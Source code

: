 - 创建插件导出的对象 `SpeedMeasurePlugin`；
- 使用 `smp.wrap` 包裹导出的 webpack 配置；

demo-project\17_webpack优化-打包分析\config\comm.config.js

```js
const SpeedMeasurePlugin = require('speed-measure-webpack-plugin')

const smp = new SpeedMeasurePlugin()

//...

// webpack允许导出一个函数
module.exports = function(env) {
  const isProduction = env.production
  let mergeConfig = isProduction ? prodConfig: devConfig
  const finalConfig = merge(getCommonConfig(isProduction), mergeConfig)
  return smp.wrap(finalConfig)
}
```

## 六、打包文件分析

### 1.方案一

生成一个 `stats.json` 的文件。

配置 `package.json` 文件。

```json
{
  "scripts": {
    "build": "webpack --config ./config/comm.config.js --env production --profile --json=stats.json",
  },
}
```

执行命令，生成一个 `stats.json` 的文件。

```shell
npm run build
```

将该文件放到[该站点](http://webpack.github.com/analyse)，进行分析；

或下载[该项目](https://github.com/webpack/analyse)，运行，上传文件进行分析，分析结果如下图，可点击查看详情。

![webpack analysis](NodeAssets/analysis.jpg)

## Exercise goal
Search the records above for "stats". Copy each line where it is found.

## Reply to the exercise
生成一个 `stats.json` 的文件。
    "build": "webpack --config ./config/comm.config.js --env production --profile --json=stats.json",
执行命令，生成一个 `stats.json` 的文件。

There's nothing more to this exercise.